Excerpted data -
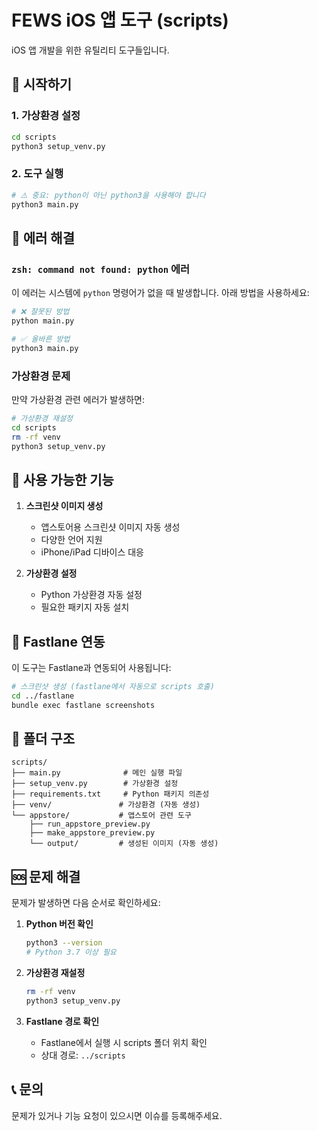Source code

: # FEWS iOS 앱 도구 (scripts)

iOS 앱 개발을 위한 유틸리티 도구들입니다.

## 🚀 시작하기

### 1. 가상환경 설정

```bash
cd scripts
python3 setup_venv.py
```

### 2. 도구 실행

```bash
# ⚠️ 중요: python이 아닌 python3을 사용해야 합니다
python3 main.py
```

## 🔧 에러 해결

### `zsh: command not found: python` 에러

이 에러는 시스템에 `python` 명령어가 없을 때 발생합니다. 아래 방법을 사용하세요:

```bash
# ❌ 잘못된 방법
python main.py

# ✅ 올바른 방법
python3 main.py
```

### 가상환경 문제

만약 가상환경 관련 에러가 발생하면:

```bash
# 가상환경 재설정
cd scripts
rm -rf venv
python3 setup_venv.py
```

## 📱 사용 가능한 기능

1. **스크린샷 이미지 생성**

   - 앱스토어용 스크린샷 이미지 자동 생성
   - 다양한 언어 지원
   - iPhone/iPad 디바이스 대응

2. **가상환경 설정**
   - Python 가상환경 자동 설정
   - 필요한 패키지 자동 설치

## 🎯 Fastlane 연동

이 도구는 Fastlane과 연동되어 사용됩니다:

```bash
# 스크린샷 생성 (fastlane에서 자동으로 scripts 호출)
cd ../fastlane
bundle exec fastlane screenshots
```

## 📁 폴더 구조

```
scripts/
├── main.py              # 메인 실행 파일
├── setup_venv.py        # 가상환경 설정
├── requirements.txt     # Python 패키지 의존성
├── venv/               # 가상환경 (자동 생성)
└── appstore/           # 앱스토어 관련 도구
    ├── run_appstore_preview.py
    ├── make_appstore_preview.py
    └── output/         # 생성된 이미지 (자동 생성)
```

## 🆘 문제 해결

문제가 발생하면 다음 순서로 확인하세요:

1. **Python 버전 확인**

   ```bash
   python3 --version
   # Python 3.7 이상 필요
   ```

2. **가상환경 재설정**

   ```bash
   rm -rf venv
   python3 setup_venv.py
   ```

3. **Fastlane 경로 확인**
   - Fastlane에서 실행 시 scripts 폴더 위치 확인
   - 상대 경로: `../scripts`

## 📞 문의

문제가 있거나 기능 요청이 있으시면 이슈를 등록해주세요.

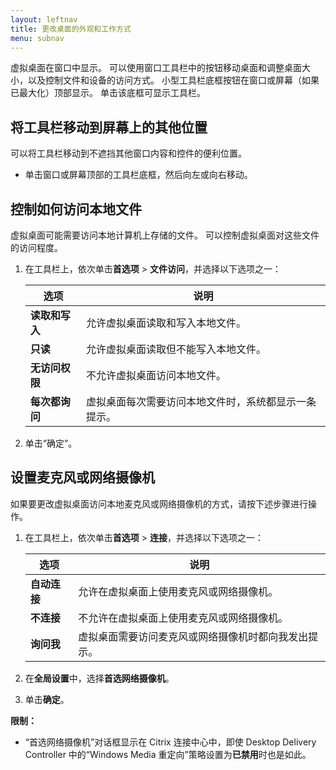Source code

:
 ```yaml
---
layout: leftnav
title: 更改桌面的外观和工作方式
menu: subnav
---
```


虚拟桌面在窗口中显示。 可以使用窗口工具栏中的按钮移动桌面和调整桌面大小，以及控制文件和设备的访问方式。 小型工具栏底框按钮在窗口或屏幕（如果已最大化）顶部显示。 单击该底框可显示工具栏。

## 将工具栏移动到屏幕上的其他位置

可以将工具栏移动到不遮挡其他窗口内容和控件的便利位置。

* 单击窗口或屏幕顶部的工具栏底框，然后向左或向右移动。

## 控制如何访问本地文件

虚拟桌面可能需要访问本地计算机上存储的文件。 可以控制虚拟桌面对这些文件的访问程度。

1. 在工具栏上，依次单击**首选项** > **文件访问**，并选择以下选项之一：

   | 选项 | 说明 |
   | --- | --- |
   | **读取和写入** | 允许虚拟桌面读取和写入本地文件。 |
   | **只读** | 允许虚拟桌面读取但不能写入本地文件。 |
   | **无访问权限** | 不允许虚拟桌面访问本地文件。 |
   | **每次都询问** | 虚拟桌面每次需要访问本地文件时，系统都显示一条提示。 |

2. 单击“确定”。

## 设置麦克风或网络摄像机

如果要更改虚拟桌面访问本地麦克风或网络摄像机的方式，请按下述步骤进行操作。

1. 在工具栏上，依次单击**首选项** > **连接**，并选择以下选项之一：

   | 选项 | 说明 |
   | --- | --- |
   | **自动连接** | 允许在虚拟桌面上使用麦克风或网络摄像机。 |
   | **不连接** | 不允许在虚拟桌面上使用麦克风或网络摄像机。 |
   | **询问我** | 虚拟桌面需要访问麦克风或网络摄像机时都向我发出提示。 |

2. 在**全局设置**中，选择**首选网络摄像机**。

3. 单击**确定**。

**限制：**

* “首选网络摄像机”对话框显示在 Citrix 连接中心中，即使 Desktop Delivery Controller 中的“Windows Media 重定向”策略设置为**已禁用**时也是如此。

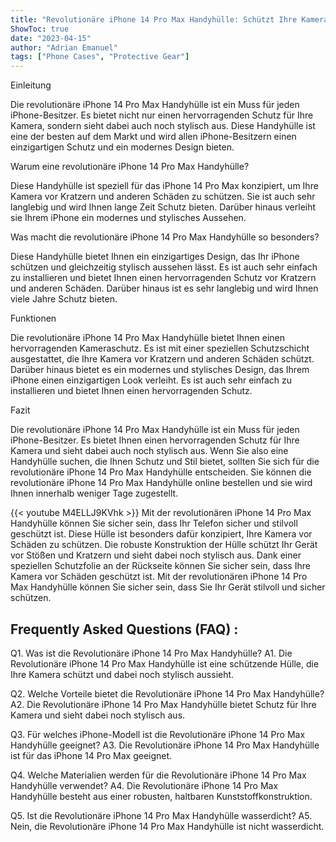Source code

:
 ```yaml
---
title: "Revolutionäre iPhone 14 Pro Max Handyhülle: Schützt Ihre Kamera und sieht dabei noch stylisch aus!"
ShowToc: true 
date: "2023-04-15"
author: "Adrian Emanuel" 
tags: ["Phone Cases", "Protective Gear"]
---
```

Einleitung

Die revolutionäre iPhone 14 Pro Max Handyhülle ist ein Muss für jeden iPhone-Besitzer. Es bietet nicht nur einen hervorragenden Schutz für Ihre Kamera, sondern sieht dabei auch noch stylisch aus. Diese Handyhülle ist eine der besten auf dem Markt und wird allen iPhone-Besitzern einen einzigartigen Schutz und ein modernes Design bieten. 

Warum eine revolutionäre iPhone 14 Pro Max Handyhülle?

Diese Handyhülle ist speziell für das iPhone 14 Pro Max konzipiert, um Ihre Kamera vor Kratzern und anderen Schäden zu schützen. Sie ist auch sehr langlebig und wird Ihnen lange Zeit Schutz bieten. Darüber hinaus verleiht sie Ihrem iPhone ein modernes und stylisches Aussehen. 

Was macht die revolutionäre iPhone 14 Pro Max Handyhülle so besonders?

Diese Handyhülle bietet Ihnen ein einzigartiges Design, das Ihr iPhone schützen und gleichzeitig stylisch aussehen lässt. Es ist auch sehr einfach zu installieren und bietet Ihnen einen hervorragenden Schutz vor Kratzern und anderen Schäden. Darüber hinaus ist es sehr langlebig und wird Ihnen viele Jahre Schutz bieten. 

Funktionen

Die revolutionäre iPhone 14 Pro Max Handyhülle bietet Ihnen einen hervorragenden Kameraschutz. Es ist mit einer speziellen Schutzschicht ausgestattet, die Ihre Kamera vor Kratzern und anderen Schäden schützt. Darüber hinaus bietet es ein modernes und stylisches Design, das Ihrem iPhone einen einzigartigen Look verleiht. Es ist auch sehr einfach zu installieren und bietet Ihnen einen hervorragenden Schutz. 

Fazit

Die revolutionäre iPhone 14 Pro Max Handyhülle ist ein Muss für jeden iPhone-Besitzer. Es bietet Ihnen einen hervorragenden Schutz für Ihre Kamera und sieht dabei auch noch stylisch aus. Wenn Sie also eine Handyhülle suchen, die Ihnen Schutz und Stil bietet, sollten Sie sich für die revolutionäre iPhone 14 Pro Max Handyhülle entscheiden. Sie können die revolutionäre iPhone 14 Pro Max Handyhülle online bestellen und sie wird Ihnen innerhalb weniger Tage zugestellt.

{{< youtube M4ELLJ9KVhk >}} 
Mit der revolutionären iPhone 14 Pro Max Handyhülle können Sie sicher sein, dass Ihr Telefon sicher und stilvoll geschützt ist. Diese Hülle ist besonders dafür konzipiert, Ihre Kamera vor Schäden zu schützen. Die robuste Konstruktion der Hülle schützt Ihr Gerät vor Stößen und Kratzern und sieht dabei noch stylisch aus. Dank einer speziellen Schutzfolie an der Rückseite können Sie sicher sein, dass Ihre Kamera vor Schäden geschützt ist. Mit der revolutionären iPhone 14 Pro Max Handyhülle können Sie sicher sein, dass Sie Ihr Gerät stilvoll und sicher schützen.

## Frequently Asked Questions (FAQ) :
Q1. Was ist die Revolutionäre iPhone 14 Pro Max Handyhülle?
A1. Die Revolutionäre iPhone 14 Pro Max Handyhülle ist eine schützende Hülle, die Ihre Kamera schützt und dabei noch stylisch aussieht.

Q2. Welche Vorteile bietet die Revolutionäre iPhone 14 Pro Max Handyhülle?
A2. Die Revolutionäre iPhone 14 Pro Max Handyhülle bietet Schutz für Ihre Kamera und sieht dabei noch stylisch aus.

Q3. Für welches iPhone-Modell ist die Revolutionäre iPhone 14 Pro Max Handyhülle geeignet?
A3. Die Revolutionäre iPhone 14 Pro Max Handyhülle ist für das iPhone 14 Pro Max geeignet.

Q4. Welche Materialien werden für die Revolutionäre iPhone 14 Pro Max Handyhülle verwendet?
A4. Die Revolutionäre iPhone 14 Pro Max Handyhülle besteht aus einer robusten, haltbaren Kunststoffkonstruktion.

Q5. Ist die Revolutionäre iPhone 14 Pro Max Handyhülle wasserdicht?
A5. Nein, die Revolutionäre iPhone 14 Pro Max Handyhülle ist nicht wasserdicht.


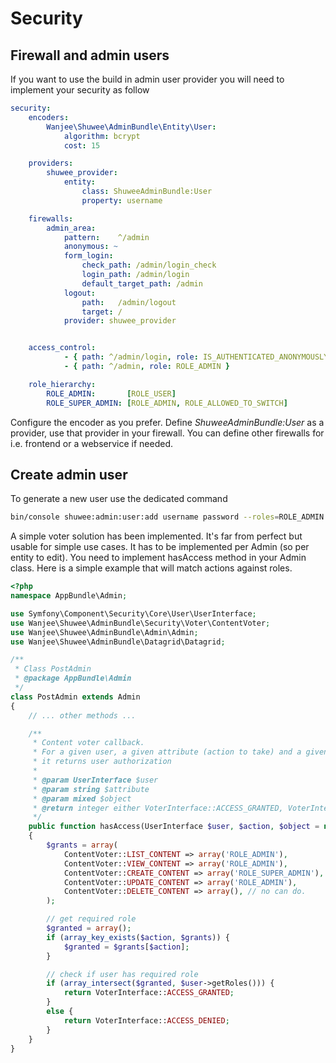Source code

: # Security

## Firewall and admin users

If you want to use the build in admin user provider you will need to implement your security as follow

``` yaml
security:
    encoders:
        Wanjee\Shuwee\AdminBundle\Entity\User:
            algorithm: bcrypt
            cost: 15

    providers:
        shuwee_provider:
            entity:
                class: ShuweeAdminBundle:User
                property: username

    firewalls:
        admin_area:
            pattern:    ^/admin
            anonymous: ~
            form_login:
                check_path: /admin/login_check
                login_path: /admin/login
                default_target_path: /admin
            logout:
                path:   /admin/logout
                target: /
            provider: shuwee_provider


    access_control:
            - { path: ^/admin/login, role: IS_AUTHENTICATED_ANONYMOUSLY }
            - { path: ^/admin, role: ROLE_ADMIN }

    role_hierarchy:
        ROLE_ADMIN:       [ROLE_USER]
        ROLE_SUPER_ADMIN: [ROLE_ADMIN, ROLE_ALLOWED_TO_SWITCH]
```

Configure the encoder as you prefer.  Define *ShuweeAdminBundle:User* as a provider, use that provider in your firewall.
You can define other firewalls for i.e. frontend or a webservice if needed.

## Create admin user

To generate a new user use the dedicated command

``` bash
bin/console shuwee:admin:user:add username password --roles=ROLE_ADMIN
```


A simple voter solution has been implemented.  It's far from perfect but usable for simple use cases.
It has to be implemented per Admin (so per entity to edit).
You need to implement hasAccess method in your Admin class.  Here is a simple example that will match actions against roles.

``` php
<?php
namespace AppBundle\Admin;

use Symfony\Component\Security\Core\User\UserInterface;
use Wanjee\Shuwee\AdminBundle\Security\Voter\ContentVoter;
use Wanjee\Shuwee\AdminBundle\Admin\Admin;
use Wanjee\Shuwee\AdminBundle\Datagrid\Datagrid;

/**
 * Class PostAdmin
 * @package AppBundle\Admin
 */
class PostAdmin extends Admin
{
    // ... other methods ...

    /**
     * Content voter callback.
     * For a given user, a given attribute (action to take) and a given object
     * it returns user authorization
     *
     * @param UserInterface $user
     * @param string $attribute
     * @param mixed $object
     * @return integer either VoterInterface::ACCESS_GRANTED, VoterInterface::ACCESS_ABSTAIN, or VoterInterface::ACCESS_DENIED
     */
    public function hasAccess(UserInterface $user, $action, $object = null)
    {
        $grants = array(
            ContentVoter::LIST_CONTENT => array('ROLE_ADMIN'),
            ContentVoter::VIEW_CONTENT => array('ROLE_ADMIN'),
            ContentVoter::CREATE_CONTENT => array('ROLE_SUPER_ADMIN'),
            ContentVoter::UPDATE_CONTENT => array('ROLE_ADMIN'),
            ContentVoter::DELETE_CONTENT => array(), // no can do.
        );

        // get required role
        $granted = array();
        if (array_key_exists($action, $grants)) {
            $granted = $grants[$action];
        }

        // check if user has required role
        if (array_intersect($granted, $user->getRoles())) {
            return VoterInterface::ACCESS_GRANTED;
        }
        else {
            return VoterInterface::ACCESS_DENIED;
        }
    }
}
```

Requirement -
Every line of the records that includes the word "ContentVoter" should be gathered.

Answer to the problem -
use Wanjee\Shuwee\AdminBundle\Security\Voter\ContentVoter;
            ContentVoter::LIST_CONTENT => array('ROLE_ADMIN'),
            ContentVoter::VIEW_CONTENT => array('ROLE_ADMIN'),
            ContentVoter::CREATE_CONTENT => array('ROLE_SUPER_ADMIN'),
            ContentVoter::UPDATE_CONTENT => array('ROLE_ADMIN'),
            ContentVoter::DELETE_CONTENT => array(), // no can do.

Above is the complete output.